Limitations and Future Work¶
Current Limitations¶
The benchmarking results presented here are subject to several limitations that should be considered when interpreting the findings:
-
Limited HF init testing. HF initialization has been tested only on H\(_2\) and HeH\(^+\) (STO-3G and 6-31G). Its effectiveness on larger molecules and cc-pVDZ remains unverified. The pre-optimization fidelity degrades with system size (1.0 for H\(_2\) vs. 0.993 for H\(_2\)O), which may limit its benefit for larger systems.
-
HF init restricted to EfficientSU2. The Hartree-Fock pre-optimization is only implemented for EfficientSU2. RealAmplitudes and ExcitationPreserving fall back to random initialization.
-
Limited cc-pVDZ data. The cc-pVDZ experiments were conducted only for H\(_2\) due to computational constraints. Extending these experiments to larger molecules would provide more comprehensive basis set scaling data.
-
Simulator-only results. All experiments were conducted using statevector simulation. Results on real quantum hardware would be subject to additional factors including gate noise, measurement error, and decoherence.
-
No systematic multi-optimizer benchmarking. The v2.0.0 verification tested six optimizers on H\(_2\) and HeH\(^+\) only. A systematic study across all supported optimizers and all molecules has not been conducted.
Planned Extensions¶
The following extensions are informed by the thesis discussion (Chapter 6) and address the identified limitations directly.
Algorithmic improvements:
- Broader HF init validation - extending HF initialization testing to larger molecules and cc-pVDZ to understand where fidelity degradation becomes a practical limitation.
- HF init for other ansatze - extending the pre-optimization to support RealAmplitudes and ExcitationPreserving.
- Adaptive ansatze (ADAPT-VQE) - dynamically growing the circuit to reduce barren plateau effects and avoid unphysical states (Grimsley et al. 2019).
- Systematic multi-optimizer benchmarking - leveraging the existing supported optimizers to characterize optimizer-molecule-hardware interactions.
Hardware and platform modernization:
- Cloud quantum platform integration - extending backend support to Amazon Braket and Azure Quantum alongside the existing IBM Quantum integration, enabling real-device validation on NISQ hardware.
- Benchmarking cloud GPU instances - this would allow for not only faster results but also more credible information, up to date with current state of the technology. Planned once project is more reliable and tested.
Extended experimentation:
- Basis set studies - extending 6-31G and cc-pVDZ experiments to all molecules to establish comprehensive basis set scaling data.
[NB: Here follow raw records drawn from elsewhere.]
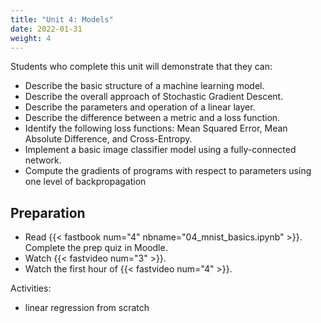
 ```yaml
---
title: "Unit 4: Models"
date: 2022-01-31
weight: 4
---
```


Students who complete this unit will demonstrate that they can:

- Describe the basic structure of a machine learning model.
- Describe the overall approach of Stochastic Gradient Descent.
- Describe the parameters and operation of a linear layer.
- Describe the difference between a metric and a loss function.
- Identify the following loss functions: Mean Squared Error, Mean Absolute Difference, and Cross-Entropy. <!-- - Contrast sensible vs non-sensible sequences of model layers (e.g., alternating linear and nonlinear) -->
- Implement a basic image classifier model using a fully-connected network.
- Compute the gradients of programs with respect to parameters using one level of backpropagation

## Preparation

- Read {{< fastbook num="4" nbname="04_mnist_basics.ipynb" >}}. Complete the prep quiz in Moodle.
- Watch {{< fastvideo num="3" >}}.
- Watch the first hour of {{< fastvideo num="4" >}}.

Activities:

- linear regression from scratch
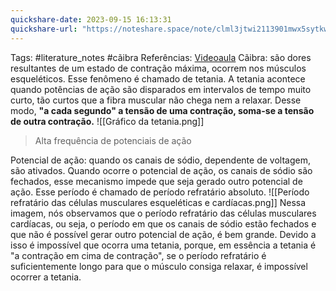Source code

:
 ```yaml
---
quickshare-date: 2023-09-15 16:13:31
quickshare-url: "https://noteshare.space/note/clml3jtwi2113901mwx5sytkwi#b/aVlo8zYVoZHBJyBTa0xLH2ZjlDUHj208cmMIFgELk"
---
```

Tags: #literature_notes #cãibra
Referências: [Videoaula](https://youtu.be/iibASf8p7y4?si=pFl0DpXMdOHVexVa)
Cãibra: são dores resultantes de um estado de contração máxima, ocorrem nos músculos esqueléticos. Esse fenômeno é chamado de tetania. 
A tetania acontece quando potências de ação são disparados em intervalos de tempo muito curto, tão curtos que a fibra muscular não chega nem a relaxar. Desse modo, **"a cada segundo" a tensão de uma contração, soma-se a tensão de outra contração.** 
![[Gráfico da tetania.png]]
> Alta frequência de potenciais de ação

Potencial de ação: quando os canais de sódio, dependente de voltagem, são ativados. Quando ocorre o potencial de ação, os canais de sódio são fechados, esse mecanismo impede que seja gerado outro potencial de ação. Esse período é chamado de período refratário absoluto. 
![[Período refratário das células musculares esqueléticas e cardíacas.png]]
Nessa imagem, nós observamos que o período refratário das células musculares cardíacas, ou seja, o período em que os canais de sódio estão fechados e que não é possível gerar outro potencial de ação, é bem grande. Devido a isso é impossível que ocorra uma tetania, porque, em essência a tetania é "a contração em cima de contração", se o período refratário é suficientemente longo para que o músculo consiga relaxar, é impossível ocorrer a tetania. 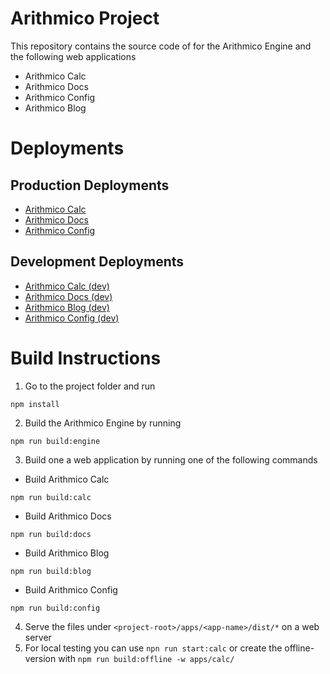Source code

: # Arithmico Project
This repository contains the source code of for the Arithmico Engine and the following web applications
- Arithmico Calc
- Arithmico Docs
- Arithmico Config
- Arithmico Blog

# Deployments

## Production Deployments
- [Arithmico Calc](https://arithmico.com)
- [Arithmico Docs](https://docs.arithmico.com)
- [Arithmico Config](https://config.arithmico.com)

## Development Deployments
- [Arithmico Calc (dev)](https://dev-calc.arithmico.com)
- [Arithmico Docs (dev)](https://dev-docs.arithmico.com)
- [Arithmico Blog (dev)](https://dev-blog.arithmico.com/)
- [Arithmico Config (dev)](https://dev-config.arithmico.com/)

# Build Instructions
1. Go to the project folder and run
```
npm install
```

2. Build the Arithmico Engine by running
```
npm run build:engine
```

3. Build one a web application by running one of the following commands
  - Build Arithmico Calc 
  ```
  npm run build:calc
  ```
  - Build Arithmico Docs 
  ```
  npm run build:docs
  ```
  - Build Arithmico Blog 
  ```
  npm run build:blog
  ```
  - Build Arithmico Config
  ```
  npm run build:config
  ```

4. Serve the files under `<project-root>/apps/<app-name>/dist/*` on a web server
5. For local testing you can use `npn run start:calc` or create the offline-version with `npm run build:offline -w apps/calc/`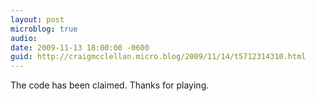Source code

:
 ```yaml
---
layout: post
microblog: true
audio: 
date: 2009-11-13 18:00:00 -0600
guid: http://craigmcclellan.micro.blog/2009/11/14/t5712314310.html
---
```

The code has been claimed.  Thanks for playing.
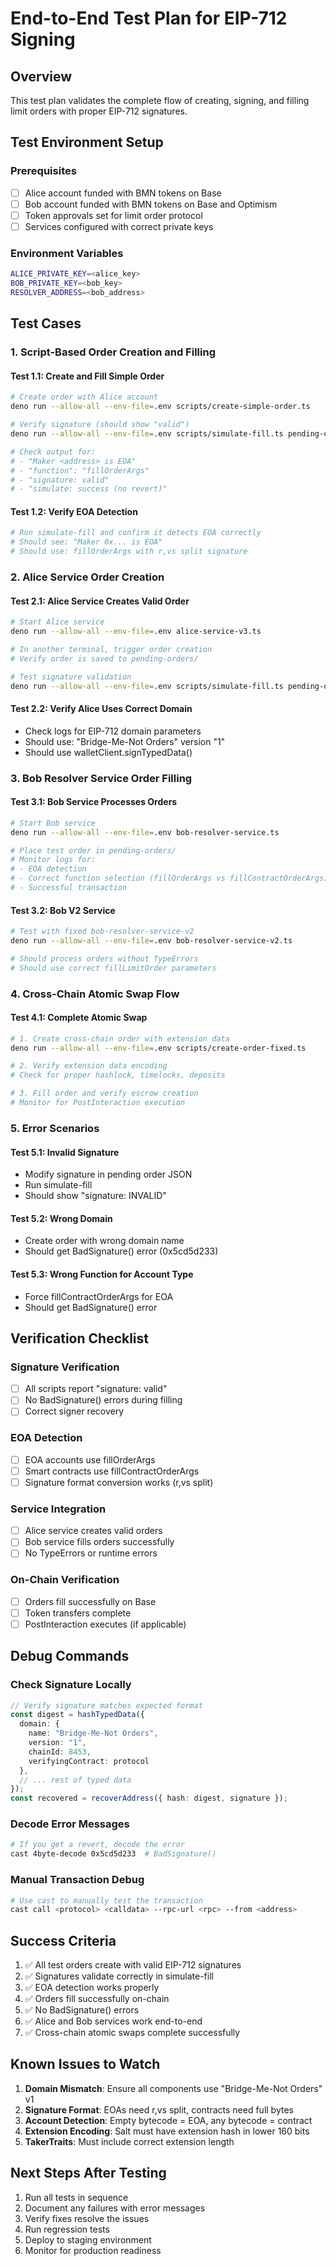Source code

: # End-to-End Test Plan for EIP-712 Signing

## Overview
This test plan validates the complete flow of creating, signing, and filling limit orders with proper EIP-712 signatures.

## Test Environment Setup

### Prerequisites
- [ ] Alice account funded with BMN tokens on Base
- [ ] Bob account funded with BMN tokens on Base and Optimism  
- [ ] Token approvals set for limit order protocol
- [ ] Services configured with correct private keys

### Environment Variables
```bash
ALICE_PRIVATE_KEY=<alice_key>
BOB_PRIVATE_KEY=<bob_key>
RESOLVER_ADDRESS=<bob_address>
```

## Test Cases

### 1. Script-Based Order Creation and Filling

#### Test 1.1: Create and Fill Simple Order
```bash
# Create order with Alice account
deno run --allow-all --env-file=.env scripts/create-simple-order.ts

# Verify signature (should show "valid")
deno run --allow-all --env-file=.env scripts/simulate-fill.ts pending-orders/<hashlock>.json

# Check output for:
# - "Maker <address> is EOA"
# - "function": "fillOrderArgs"
# - "signature: valid"
# - "simulate: success (no revert)"
```

#### Test 1.2: Verify EOA Detection
```bash
# Run simulate-fill and confirm it detects EOA correctly
# Should see: "Maker 0x... is EOA"
# Should use: fillOrderArgs with r,vs split signature
```

### 2. Alice Service Order Creation

#### Test 2.1: Alice Service Creates Valid Order
```bash
# Start Alice service
deno run --allow-all --env-file=.env alice-service-v3.ts

# In another terminal, trigger order creation
# Verify order is saved to pending-orders/

# Test signature validation
deno run --allow-all --env-file=.env scripts/simulate-fill.ts pending-orders/<new_order>.json
```

#### Test 2.2: Verify Alice Uses Correct Domain
- Check logs for EIP-712 domain parameters
- Should use: "Bridge-Me-Not Orders" version "1"
- Should use walletClient.signTypedData()

### 3. Bob Resolver Service Order Filling

#### Test 3.1: Bob Service Processes Orders
```bash
# Start Bob service
deno run --allow-all --env-file=.env bob-resolver-service.ts

# Place test order in pending-orders/
# Monitor logs for:
# - EOA detection
# - Correct function selection (fillOrderArgs vs fillContractOrderArgs)
# - Successful transaction
```

#### Test 3.2: Bob V2 Service
```bash
# Test with fixed bob-resolver-service-v2
deno run --allow-all --env-file=.env bob-resolver-service-v2.ts

# Should process orders without TypeErrors
# Should use correct fillLimitOrder parameters
```

### 4. Cross-Chain Atomic Swap Flow

#### Test 4.1: Complete Atomic Swap
```bash
# 1. Create cross-chain order with extension data
deno run --allow-all --env-file=.env scripts/create-order-fixed.ts

# 2. Verify extension data encoding
# Check for proper hashlock, timelocks, deposits

# 3. Fill order and verify escrow creation
# Monitor for PostInteraction execution
```

### 5. Error Scenarios

#### Test 5.1: Invalid Signature
- Modify signature in pending order JSON
- Run simulate-fill
- Should show "signature: INVALID"

#### Test 5.2: Wrong Domain
- Create order with wrong domain name
- Should get BadSignature() error (0x5cd5d233)

#### Test 5.3: Wrong Function for Account Type
- Force fillContractOrderArgs for EOA
- Should get BadSignature() error

## Verification Checklist

### Signature Verification
- [ ] All scripts report "signature: valid"
- [ ] No BadSignature() errors during filling
- [ ] Correct signer recovery

### EOA Detection
- [ ] EOA accounts use fillOrderArgs
- [ ] Smart contracts use fillContractOrderArgs
- [ ] Signature format conversion works (r,vs split)

### Service Integration
- [ ] Alice service creates valid orders
- [ ] Bob service fills orders successfully
- [ ] No TypeErrors or runtime errors

### On-Chain Verification
- [ ] Orders fill successfully on Base
- [ ] Token transfers complete
- [ ] PostInteraction executes (if applicable)

## Debug Commands

### Check Signature Locally
```typescript
// Verify signature matches expected format
const digest = hashTypedData({
  domain: {
    name: "Bridge-Me-Not Orders",
    version: "1",
    chainId: 8453,
    verifyingContract: protocol
  },
  // ... rest of typed data
});
const recovered = recoverAddress({ hash: digest, signature });
```

### Decode Error Messages
```bash
# If you get a revert, decode the error
cast 4byte-decode 0x5cd5d233  # BadSignature()
```

### Manual Transaction Debug
```bash
# Use cast to manually test the transaction
cast call <protocol> <calldata> --rpc-url <rpc> --from <address>
```

## Success Criteria

1. ✅ All test orders create with valid EIP-712 signatures
2. ✅ Signatures validate correctly in simulate-fill
3. ✅ EOA detection works properly
4. ✅ Orders fill successfully on-chain
5. ✅ No BadSignature() errors
6. ✅ Alice and Bob services work end-to-end
7. ✅ Cross-chain atomic swaps complete successfully

## Known Issues to Watch

1. **Domain Mismatch**: Ensure all components use "Bridge-Me-Not Orders" v1
2. **Signature Format**: EOAs need r,vs split, contracts need full bytes
3. **Account Detection**: Empty bytecode = EOA, any bytecode = contract
4. **Extension Encoding**: Salt must have extension hash in lower 160 bits
5. **TakerTraits**: Must include correct extension length

## Next Steps After Testing

1. Run all tests in sequence
2. Document any failures with error messages
3. Verify fixes resolve the issues
4. Run regression tests
5. Deploy to staging environment
6. Monitor for production readiness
- ML-based optimization - using the accumulated iteration data to train models for optimization trajectory prediction, automatic optimizer selection, and fast surrogate energy estimators.
Infrastructure:
- Scaling beyond single-node Docker Compose - exploring multi-node deployment options for improved resource management.
- Parallel multi-molecule processing - simultaneous processing of multiple molecular systems with automatic load balancing across available hardware.
Summary¶
The clear positive result: GPU acceleration delivers consistent speedups - 1.74-1.81x for STO-3G, 3.53-4.08x for cc-pVDZ - and scales favorably with problem complexity. GPU configurations complete up to 36% more iterations in the same time budget.
The initialization improvements: HF initialization avoids the barren plateaus and local minima that plagued random initialization. Still, this approach requires more testing and attention.